As my Twitter feed would suggest, arguing that slow play isn’t what’s killing the game of golf right now is tantamount to arguing for Tommy Robinson to be treated ‘more fairly’ by the justice system. You’ll get shut down on both counts. One for a superior reason, I would agree. I think being considered a ‘slow golfer’ right now is as bad as being a migrant during an economic downturn*. The famous scene from The Big Short where the narrator sarcastically remarks that bankers were jailed after the Great Recession, but then proceeds to remove the wool from our eyes and remind us that poor people and migrants would take the blame for the ensuing pain ahead, kind of makes me think Bryson DeChambeau is playing the hospital nurse.
In all seriousness, we like difference only when that difference suits are ideals. Take Beef, or Renato Paratore, both great guys, very good golfers, and great for golf in a number of ways. Beef because of his image and popularity with the crowds due to his infectiousness and Renato because he hits a shot faster than it takes to warm up a bowl of Dolmio in the microwave**. At another time in our history, or maybe at a time in our future, Bryson DeChambeau would be popular for his incredible innovation and insight into our conventionally one dimensional game (technically speaking). But right now, poor old Bryson just gets lamented because he takes too long to hit a shot. While I agree, he does take longer than many of us would prefer, to look beyond his skill and success is at best unfair. For what it’s worth, I am willing personally to deal with twenty more seconds of airtime to watch this mad scientist win golf tournaments a completely different way.
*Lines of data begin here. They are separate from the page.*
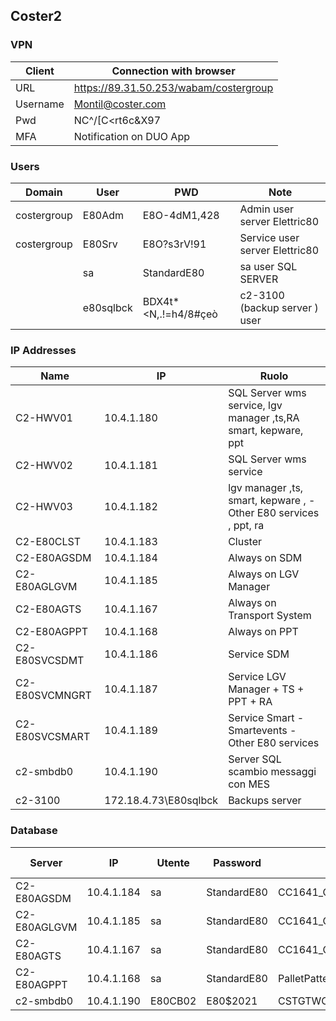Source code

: ## Coster2

### VPN

|Client|Connection with browser|
|---|---|
|URL|https://89.31.50.253/wabam/costergroup|
|Username|Montil@coster.com|
|Pwd|NC^/[C<rt6c&X97|
|MFA|Notification on DUO App|

### Users

|Domain|User|PWD|Note|
|---|---|---|---|
|costergroup|E80Adm|E8O-4dM1,428|Admin user server Elettric80|
|costergroup|E80Srv|E8O?s3rV!91|Service user server Elettric80|
||sa|StandardE80|sa user SQL SERVER|
||e80sqlbck|BDX4t*<N,.!=h4/8#çeò|c2-3100 (backup server ) user|

### IP Addresses

|Name|IP|Ruolo|
|---|---|---|
|C2-HWV01|10.4.1.180|SQL Server wms service, lgv manager ,ts,RA smart, kepware, ppt|
|C2-HWV02|10.4.1.181|SQL Server wms service|
|C2-HWV03|10.4.1.182|lgv manager ,ts, smart, kepware , - Other E80 services , ppt, ra|
|C2-E80CLST|10.4.1.183|Cluster|
|C2-E80AGSDM|10.4.1.184|Always on SDM|
|C2-E80AGLGVM|10.4.1.185|Always on LGV Manager|
|C2-E80AGTS|10.4.1.167|Always on Transport System|
|C2-E80AGPPT|10.4.1.168|Always on PPT|
|C2-E80SVCSDMT|10.4.1.186|Service SDM|
|C2-E80SVCMNGRT|10.4.1.187|Service LGV Manager + TS + PPT + RA|
|C2-E80SVCSMART|10.4.1.189|Service Smart - Smartevents - Other E80 services|
|c2-smbdb0|10.4.1.190|Server SQL scambio messaggi con MES|
|c2-3100|172.18.4.73\E80sqlbck|Backups server|

### Database

|Server|IP|Utente|Password|DB|Always ON|
|---|---|---|---|---|---|
|C2-E80AGSDM|10.4.1.184|sa|StandardE80|CC1641_Coster2_SDM|YES|
|C2-E80AGLGVM|10.4.1.185|sa|StandardE80|CC1641_Coster2_LGV|YES|
|C2-E80AGTS|10.4.1.167|sa|StandardE80|CC1641_Coster2_LGV|YES|
|C2-E80AGPPT|10.4.1.168|sa|StandardE80|PalletPatternTool_CC1641|YES|
|c2-smbdb0|10.4.1.190|E80CB02|E80$2021|CSTGTWCB02|NO|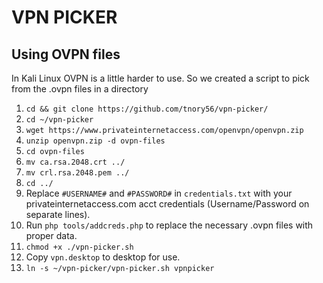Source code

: # VPN PICKER

## Using OVPN files

In Kali Linux OVPN is a little harder to use. So we created a script to pick from the .ovpn files in a directory

1. ``cd && git clone https://github.com/tnory56/vpn-picker/``
1. ``cd ~/vpn-picker``
1. ``wget https://www.privateinternetaccess.com/openvpn/openvpn.zip``
1. ``unzip openvpn.zip -d ovpn-files``
1. ``cd ovpn-files``
1. ``mv ca.rsa.2048.crt ../``
1. ``mv crl.rsa.2048.pem ../``
1. ``cd ../`` 
1. Replace ``#USERNAME#`` and ``#PASSWORD#`` in ``credentials.txt`` with your privateinternetaccess.com acct credentials (Username/Password on separate lines).
1. Run ``php tools/addcreds.php`` to replace the necessary .ovpn files with proper data.
1. ``chmod +x ./vpn-picker.sh``
1. Copy ``vpn.desktop`` to desktop for use.
1. ``ln -s ~/vpn-picker/vpn-picker.sh vpnpicker`` 
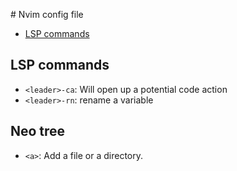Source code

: # Nvim config file

<!--toc:start-->

- [LSP commands](#lsp-commands)
<!--toc:end-->

## LSP commands

- `<leader>-ca`: Will open up a potential code action
- `<leader>-rn`: rename a variable

## Neo tree

- `<a>`: Add a file or a directory.
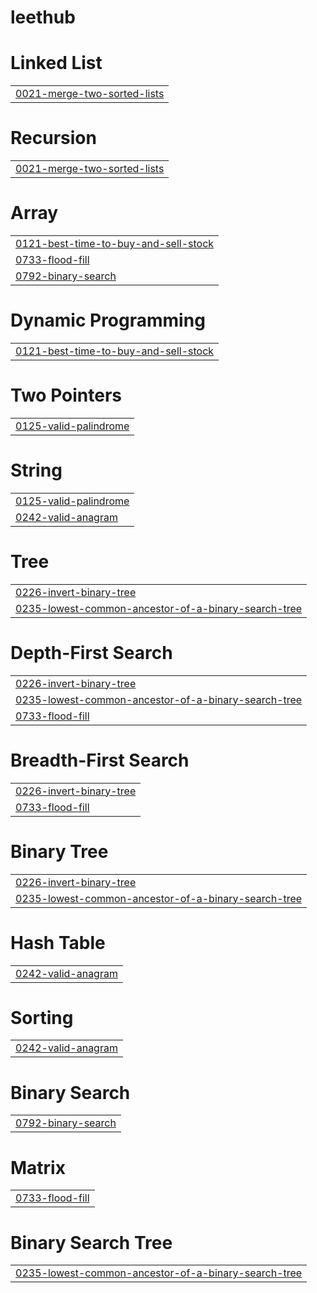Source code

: # leethub


# Linked List
|  |
| ------- |
| [0021-merge-two-sorted-lists](https://github.com/SaeWooKKang/leethub/tree/master/0021-merge-two-sorted-lists) |
# Recursion
|  |
| ------- |
| [0021-merge-two-sorted-lists](https://github.com/SaeWooKKang/leethub/tree/master/0021-merge-two-sorted-lists) |
# Array
|  |
| ------- |
| [0121-best-time-to-buy-and-sell-stock](https://github.com/SaeWooKKang/leethub/tree/master/0121-best-time-to-buy-and-sell-stock) |
| [0733-flood-fill](https://github.com/SaeWooKKang/leethub/tree/master/0733-flood-fill) |
| [0792-binary-search](https://github.com/SaeWooKKang/leethub/tree/master/0792-binary-search) |
# Dynamic Programming
|  |
| ------- |
| [0121-best-time-to-buy-and-sell-stock](https://github.com/SaeWooKKang/leethub/tree/master/0121-best-time-to-buy-and-sell-stock) |
# Two Pointers
|  |
| ------- |
| [0125-valid-palindrome](https://github.com/SaeWooKKang/leethub/tree/master/0125-valid-palindrome) |
# String
|  |
| ------- |
| [0125-valid-palindrome](https://github.com/SaeWooKKang/leethub/tree/master/0125-valid-palindrome) |
| [0242-valid-anagram](https://github.com/SaeWooKKang/leethub/tree/master/0242-valid-anagram) |
# Tree
|  |
| ------- |
| [0226-invert-binary-tree](https://github.com/SaeWooKKang/leethub/tree/master/0226-invert-binary-tree) |
| [0235-lowest-common-ancestor-of-a-binary-search-tree](https://github.com/SaeWooKKang/leethub/tree/master/0235-lowest-common-ancestor-of-a-binary-search-tree) |
# Depth-First Search
|  |
| ------- |
| [0226-invert-binary-tree](https://github.com/SaeWooKKang/leethub/tree/master/0226-invert-binary-tree) |
| [0235-lowest-common-ancestor-of-a-binary-search-tree](https://github.com/SaeWooKKang/leethub/tree/master/0235-lowest-common-ancestor-of-a-binary-search-tree) |
| [0733-flood-fill](https://github.com/SaeWooKKang/leethub/tree/master/0733-flood-fill) |
# Breadth-First Search
|  |
| ------- |
| [0226-invert-binary-tree](https://github.com/SaeWooKKang/leethub/tree/master/0226-invert-binary-tree) |
| [0733-flood-fill](https://github.com/SaeWooKKang/leethub/tree/master/0733-flood-fill) |
# Binary Tree
|  |
| ------- |
| [0226-invert-binary-tree](https://github.com/SaeWooKKang/leethub/tree/master/0226-invert-binary-tree) |
| [0235-lowest-common-ancestor-of-a-binary-search-tree](https://github.com/SaeWooKKang/leethub/tree/master/0235-lowest-common-ancestor-of-a-binary-search-tree) |
# Hash Table
|  |
| ------- |
| [0242-valid-anagram](https://github.com/SaeWooKKang/leethub/tree/master/0242-valid-anagram) |
# Sorting
|  |
| ------- |
| [0242-valid-anagram](https://github.com/SaeWooKKang/leethub/tree/master/0242-valid-anagram) |
# Binary Search
|  |
| ------- |
| [0792-binary-search](https://github.com/SaeWooKKang/leethub/tree/master/0792-binary-search) |
# Matrix
|  |
| ------- |
| [0733-flood-fill](https://github.com/SaeWooKKang/leethub/tree/master/0733-flood-fill) |
# Binary Search Tree
|  |
| ------- |
| [0235-lowest-common-ancestor-of-a-binary-search-tree](https://github.com/SaeWooKKang/leethub/tree/master/0235-lowest-common-ancestor-of-a-binary-search-tree) |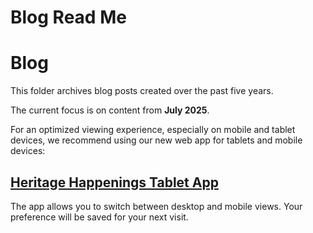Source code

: # Blog Read Me

# Blog

This folder archives blog posts created over the past five years.

The current focus is on content from **July 2025**.

For an optimized viewing experience, especially on mobile and tablet devices, we recommend using our new web app for tablets and mobile devices:

## [Heritage Happenings Tablet App](https://heritage-happenings.github.io/momo)

The app allows you to switch between desktop and mobile views. Your preference will be saved for your next visit.
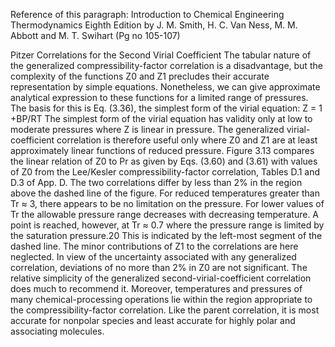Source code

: Reference of this paragraph:
Introduction to Chemical Engineering Thermodynamics Eighth Edition by J. M. Smith, H. C. Van Ness, M. M. Abbott and M. T. Swihart (Pg no 105-107)

Pitzer Correlations for the Second Virial Coefficient
The tabular nature of the generalized compressibility-factor correlation is a disadvantage, but
the complexity of the functions Z0 and Z1 precludes their accurate representation by simple
equations. Nonetheless, we can give approximate analytical expression to these functions for
a limited range of pressures. The basis for this is Eq. (3.36), the simplest form of the virial
equation:
Z = 1 +BP/RT
The simplest form of the virial equation has validity only at low to moderate pressures
where Z is linear in pressure. The generalized virial-coefficient correlation is therefore useful
only where Z0 and Z1 are at least approximately linear functions of reduced pressure. Figure 3.13
compares the linear relation of Z0 to Pr as given by Eqs. (3.60) and (3.61) with values of
Z0 from the Lee/Kesler compressibility-factor correlation, Tables D.1 and D.3 of App. D.
The two correlations differ by less than 2% in the region above the dashed line of the
figure. For reduced temperatures greater than Tr ≈ 3, there appears to be no limitation on
the pressure. For lower values of Tr the allowable pressure range decreases with decreasing
temperature. A point is reached, however, at Tr ≈ 0.7 where the pressure range is limited by the
saturation pressure.20 This is indicated by the left-most segment of the dashed line. The minor
contributions of Z1 to the correlations are here neglected. In view of the uncertainty associated
with any generalized correlation, deviations of no more than 2% in Z0 are not significant.
The relative simplicity of the generalized second-virial-coefficient correlation does
much to recommend it. Moreover, temperatures and pressures of many chemical-processing
operations lie within the region appropriate to the compressibility-factor correlation. Like the
parent correlation, it is most accurate for nonpolar species and least accurate for highly polar
and associating molecules.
Onto my central points about slow play not being the reason the game of golf is currently experiencing some participation issues. I should say here, that I don’t deny slow play is an issue for some. Frankly, I hate slow play. I hate waiting too. The main reason I prefer to fly Business Class***. (Provided I am seated in the correct cabin) Since 2007, golf participation rates have gradually declined, year over year in the UK. As they have in tennis also, it’s probably worth mentioning. I was only 16 years old back in 2007. I don’t remember exactly how long a round of golf took back then, I was too busy losing to Oscar Sharpe every week. I also don’t remember the economy ‘booming’ or my mum and dad spending more money than they should have. What I do know about 2007 now however is that things began to take a turn in the global economy, culminating in a significant recession in 2008 and 2009. The reason this is important in the golf discussion is because all charts will show a direct correlation between the general health of the economy, and participation in golf. Contrary to what some may believe, not even Tiger Woods’ victories had any impact on golf participation rates (in the US). This makes abundant sense to me, due to the costs of golf and the time constraints inherently built into the game. If people are generally poorer, they will spend less money on their recreational hobbies. If people are poorer, but their costs of living remain the same as before, they will work more to bridge that gap in earnings. So people either become poorer with the same amount of time available to them, or ‘time poor’ as they attempt to make up for a loss in earnings. Nothing new here.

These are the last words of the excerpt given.